You are given a sorted array of integers where every element appears exactly twice except for one element that appears only once. Your task is to find that single element that does not have a duplicate.

Example 1

  • Input: nums = [1,1,2,3,3,4,4,8,8]
  • Output: 2
  • Explanation:
    In the array, every number appears twice except for 2, which appears only once.

Example 2

  • Input: nums = [3,3,7,7,10,11,11]
  • Output: 10
  • Explanation:
    All elements appear in pairs except for 10.

Constraints

  • The array is sorted in non-decreasing order.
  • Every element except one appears exactly twice.
  • The array length is odd.

Hints and Intuition

  • Hint 1:
    A straightforward approach is to use the XOR operation. Since (a \oplus a = 0) and XOR is commutative, XOR-ing all numbers will cancel out the numbers that appear twice, leaving the single number.

  • Hint 2:
    Because the array is sorted, you can use a binary search approach to achieve a more efficient solution (O(log n)). Notice that before the single element, pairs start at even indices; after the single element, the pairing order flips. Use this observation to decide which half of the array to search.

  • Hint 3:
    Check the index of the mid element:

    • If the mid index is even and its neighbor (mid + 1) is the same, the single element must be in the right half.
    • Otherwise, it’s in the left half (including possibly at mid).

Detailed Approaches

Approach A: XOR (Brute Force)

  • Idea:
    XOR all elements together. The duplicates cancel out, and the result is the single element.
  • Pros:
    Very simple and runs in O(n) time with O(1) space.
  • Cons:
    Although linear, it doesn’t take advantage of the fact that the array is sorted.
  • Idea:
    Use binary search to locate the single element by leveraging the sorted order:
    1. Set left to 0 and right to the last index.
    2. Compute mid as the middle index. To ensure comparisons are made on the first element of a pair, adjust mid to be even.
    3. If nums[mid] equals nums[mid+1], it means the pair is valid and the single element is on the right side; move left to mid + 2.
    4. Otherwise, the single element lies on the left (or could be at mid), so move right to mid.
    5. Continue until left equals right, which will be the single element.
  • Pros:
    Takes advantage of the sorted property, achieving O(log n) time complexity.
  • Cons:
    Requires careful index handling and even/odd adjustments.

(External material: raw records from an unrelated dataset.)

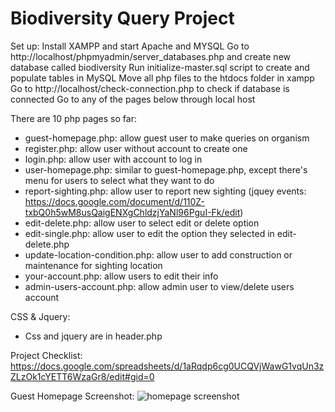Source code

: # Biodiversity Query Project
Set up:
Install XAMPP and start Apache and MYSQL
Go to http://localhost/phpmyadmin/server_databases.php and create new database called biodiversity 
Run initialize-master.sql script to create and populate tables in MySQL
Move all php files to the htdocs folder in xampp
Go to http://localhost/check-connection.php to check if database is connected
Go to any of the pages below through local host

There are 10 php pages so far:
- guest-homepage.php: allow guest user to make queries on organism
- register.php: allow user without account to create one
- login.php: allow user with account to log in
- user-homepage.php: similar to guest-homepage.php, except there's menu for users to select what they want to do
- report-sighting.php: allow user to report new sighting
(jquey events: https://docs.google.com/document/d/110Z-txbQ0h5wM8usQaigENXgChldzjYaNl96PguI-Fk/edit)
- edit-delete.php: allow user to select edit or delete option
- edit-single.php: allow user to edit the option they selected in edit-delete.php
- update-location-condition.php: allow user to add construction or maintenance for sighting location
- your-account.php: allow users to edit their info
- admin-users-account.php: allow admin user to view/delete users account

CSS & Jquery:
- Css and jquery are in header.php 

Project Checklist: 
https://docs.google.com/spreadsheets/d/1aRqdp6cg0UCQVjWawG1vqUn3zZLzOk1cYETT6WzaGr8/edit#gid=0

Guest Homepage Screenshot:
![homepage screenshot](https://user-images.githubusercontent.com/45963788/59886725-fb1d4680-9374-11e9-8b1a-8fefd40bba0b.png)

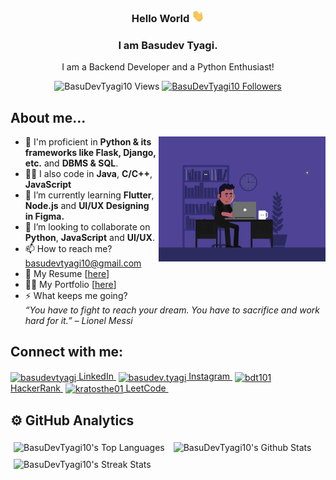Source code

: <div align="center">
    <h3> Hello World <img src="./gifs/hi.gif" height="20px" width="20px"></h3>
    <h3>I am Basudev Tyagi.</h3>
    <p>I am a Backend Developer and a Python Enthusiast!</p>
    <p align="center">
        <img src="https://komarev.com/ghpvc/?username=BasuDevTyagi10&label=Profile%20views&color=blueviolet&style=flat" alt="BasuDevTyagi10 Views" />
        <a href="https://github.com/BasuDevTyagi10?tab=followers"><img src="https://img.shields.io/github/followers/BasuDevTyagi10?label=Followers&style=social" alt="BasuDevTyagi10 Followers"></a>
    </p>
</div>

<div>
<h2>About me...</h2>
<img alt="NightCoding" src="./gifs/download.gif" height="200px" align="right"/>
<ul>
<li>💪 I'm proficient in <b>Python & its frameworks like Flask, Django, etc.</b> and <b>DBMS & SQL</b>.</li>
<li>👨‍💻 I also code in <b>Java</b>, <b>C/C++</b>, <b>JavaScript</b></li>
<li>🌱 I’m currently learning <b>Flutter</b>, <b>Node.js</b> and <b>UI/UX Designing in Figma.</b>
</li>
<li>🤝 I’m looking to collaborate on <b>Python</b>, <b>JavaScript</b> and <b>UI/UX</b>.</li>
<li>📫 How to reach me? <a href="mailto:basudevtyagi10@gmail.com">basudevtyagi10@gmail.com</a></li>
<li>📄 My Resume [<a href="./resume/Basudev Tyagi.pdf">here</a>]</li>
<li>👨‍💼 My Portfolio [<a href="https://basudevtyagi10.github.io/portfolio/">here</a>]</li>
<li>⚡ What keeps me going?<br><i>“You have to fight to reach your dream. You have to sacrifice and work hard for it.” – Lionel Messi</i></li>
</ul>
</div>

<div>
<h2>Connect with me:</h2>

<a href="https://www.linkedin.com/in/basudevtyagi/" target="blank"><img align="center" src="https://external-content.duckduckgo.com/iu/?u=https%3A%2F%2Fwww.mareauxoiseaux.fr%2Fwp-content%2Fuploads%2F2019%2F04%2Flogo-linkedin.png&f=1&nofb=1" alt="basudevtyagi" height="30" width="30"/> LinkedIn&nbsp;</a>
<a href="https://www.instagram.com/basudev.tyagi/" target="blank"><img align="center" src="https://external-content.duckduckgo.com/iu/?u=http%3A%2F%2Fpngimg.com%2Fuploads%2Finstagram%2Finstagram_PNG9.png&f=1&nofb=1" alt="basudev.tyagi" height="30" width="30"/> Instagram&nbsp;</a>
<a href="https://www.hackerrank.com/bdt101" target="blank"><img align="center" src="https://external-content.duckduckgo.com/iu/?u=https%3A%2F%2F1.bp.blogspot.com%2F-ULT9oDhqr24%2FXJYCrttOEpI%2FAAAAAAAAJYE%2FinXHXlzblBI3SbcGpiUj4TMNj-E8uPlaQCK4BGAYYCw%2Fs1600%2Flogo%252Bhackerrank%252Bicon.png&f=1&nofb=1" alt="bdt101" height="30" width="30"/> HackerRank&nbsp;</a>
<a href="https://leetcode.com/tyagi101basudev/" target="blank"><img align="center" src="https://external-content.duckduckgo.com/iu/?u=https%3A%2F%2Fleetcode.com%2Fstatic%2Fimages%2FLeetCode_logo.png&f=1&nofb=1" alt="kratosthe01" height="30" width="30"/> LeetCode&nbsp;</a>
</div>

<div>
<h2>⚙️&nbsp;GitHub Analytics</h2>
<img height="180px" style="margin: 5px" src="https://github-readme-stats.vercel.app/api/top-langs?username=BasuDevTyagi10&show_icons=true&locale=en&layout=compact&theme=midnight-purple" alt="BasuDevTyagi10's Top Languages" />

<img height="180px" style="margin: 5px" src="https://github-readme-stats.vercel.app/api?username=BasuDevTyagi10&count_private=true&show_icons=true&locale=en&theme=midnight-purple" alt="BasuDevTyagi10's Github Stats"/>

<img height="180px" style="margin: 5px" src="https://github-readme-streak-stats.herokuapp.com/?user=BasuDevTyagi10&show_icons=true&theme=midnight-purple" alt="BasuDevTyagi10's Streak Stats" />
</div>
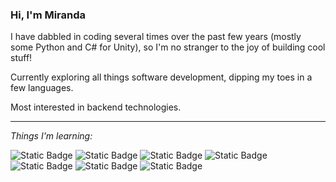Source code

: ### Hi, I'm Miranda

I have dabbled in coding several times over the past few years (mostly some Python and C# for Unity), so I'm no stranger to the joy of building cool stuff!

Currently exploring all things software development, dipping my toes in a few languages.

Most interested in backend technologies.

<hr>

_Things I'm learning:_

![Static Badge](https://img.shields.io/badge/JavaScript-f2bf26)
![Static Badge](https://img.shields.io/badge/Python-4786b8)
![Static Badge](https://img.shields.io/badge/Go-79d4fd)
![Static Badge](https://img.shields.io/badge/SQL-00618b)
![Static Badge](https://img.shields.io/badge/HTML-f2672e)
![Static Badge](https://img.shields.io/badge/CSS-30aadd)
![Static Badge](https://img.shields.io/badge/Git-de4c36)
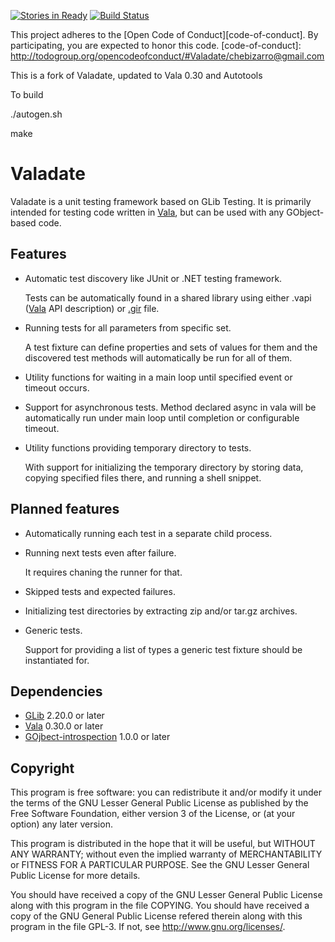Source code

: [![Stories in Ready](https://badge.waffle.io/chebizarro/valadate.png?label=ready&title=Ready)](https://waffle.io/chebizarro/valadate)
[![Build Status](http://jenkins.valadate.org:8080/buildStatus/icon?job=Valadate)](http://jenkins.valadate.org:8080/job/Valadate/)

This project adheres to the [Open Code of Conduct][code-of-conduct]. By participating, you are expected to honor this code.
[code-of-conduct]: http://todogroup.org/opencodeofconduct/#Valadate/chebizarro@gmail.com

This is a fork of Valadate, updated to Vala 0.30 and Autotools

To build

./autogen.sh

make



Valadate
========

Valadate is a unit testing framework based on GLib Testing. It is primarily
intended for testing code written in [Vala][vala], but can be used with any
GObject-based code.

Features
--------

  * Automatic test discovery like JUnit or .NET testing framework.

    Tests can be automatically found in a shared library using either
    .vapi ([Vala][vala] API description) or [.gir][gir] file.

  * Running tests for all parameters from specific set.

    A test fixture can define properties and sets of values for them and the
    discovered test methods will automatically be run for all of them.

  * Utility functions for waiting in a main loop until specified event or
    timeout occurs.

  * Support for asynchronous tests. Method declared async in vala will be
    automatically run under main loop until completion or configurable
    timeout.

  * Utility functions providing temporary directory to tests.

    With support for initializing the temporary directory by storing data,
    copying specified files there, and running a shell snippet.

Planned features
----------------

  * Automatically running each test in a separate child process.

  * Running next tests even after failure.

    It requires chaning the runner for that.

  * Skipped tests and expected failures.

  * Initializing test directories by extracting zip and/or tar.gz
    archives.

  * Generic tests.

    Support for providing a list of types a generic test fixture should be
    instantiated for. 

Dependencies
------------

  * [GLib][glib] 2.20.0 or later
  * [Vala][vala] 0.30.0 or later
  * [GOjbect-introspection][gir] 1.0.0 or later

Copyright
---------

This program is free software: you can redistribute it and/or modify
it under the terms of the GNU Lesser General Public License as published
by the Free Software Foundation, either version 3 of the License, or (at
your option) any later version.

This program is distributed in the hope that it will be useful,
but WITHOUT ANY WARRANTY; without even the implied warranty of
MERCHANTABILITY or FITNESS FOR A PARTICULAR PURPOSE.  See the
GNU Lesser General Public License for more details.

You should have received a copy of the GNU Lesser General Public License
along with this program in the file COPYING.  You should have received
a copy of the GNU General Public License refered therein along with this
program in the file GPL-3.  If not, see <http://www.gnu.org/licenses/>.

[vala]: http://live.gnome.org/Vala
[gir]: http://live.gnome.org/GObjectIntrospection
[glib]: http://www.gtk.org/ (The GTK+ Project)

Step-by-Step Walkthrough (Binary Search)

Consider Example 1: nums = [1,1,2,3,3,4,4,8,8].

  1. Initialization:

    • left = 0, right = 8.
  2. First Iteration:

    • Compute mid = (0 + 8) // 2 = 4.
    • Make sure mid is even; if it’s not, adjust it. In this case, 4 is even.
    • Compare nums[4] and nums[5]: they are 3 and 4 respectively, so they are not equal.
    • This means the single element lies to the left of mid (including mid), so set right = mid = 4.
  3. Second Iteration:

    • Now, left = 0 and right = 4.
    • Compute mid = (0 + 4) // 2 = 2 (even).
    • Compare nums[2] and nums[3]: they are 2 and 3. Since they are not equal, the single element is at mid or to the left.
    • Set right = mid = 2.
  4. Third Iteration:

    • Now, left = 0 and right = 2.
    • Compute mid = (0 + 2) // 2 = 1. Since 1 is odd, adjust mid to 0 (the even index).
    • Compare nums[0] and nums[1]: they are both 1, so the single element is to the right.
    • Set left = mid + 2 = 2.
  5. Conclusion:

    • Now, left == right == 2.
    • Return nums[2], which is 2.

Code Implementation

Python Implementation (Binary Search)

Python3
Python3

. . . .

Java Implementation (Binary Search)

Java
Java

. . . .

Complexity Analysis

  • Time Complexity:
    The algorithm uses binary search, which runs in O(log n) time.
  • Space Complexity:
    The algorithm uses O(1) extra space.

XOR Approach (Alternate)

  • Time Complexity:
    The XOR approach would run in O(n) time.
  • Space Complexity:
    It requires O(1) extra space.

Common Pitfalls and Edge Cases

Common Pitfalls:

  • Incorrect Index Handling:
    Not adjusting the middle index to be even can lead to comparing mismatched pairs.
  • Off-by-One Errors:
    Ensure that the pointers are updated correctly in each iteration.

Edge Cases:

  • Single Element Array:
    When the array has only one element, it should be returned immediately.
  • All Pairs Valid Except Single Element:
    The binary search method should correctly identify the switch point where the pairing order flips.
  • Find the Duplicate Number:
    Another binary search problem that uses sorted properties and counting.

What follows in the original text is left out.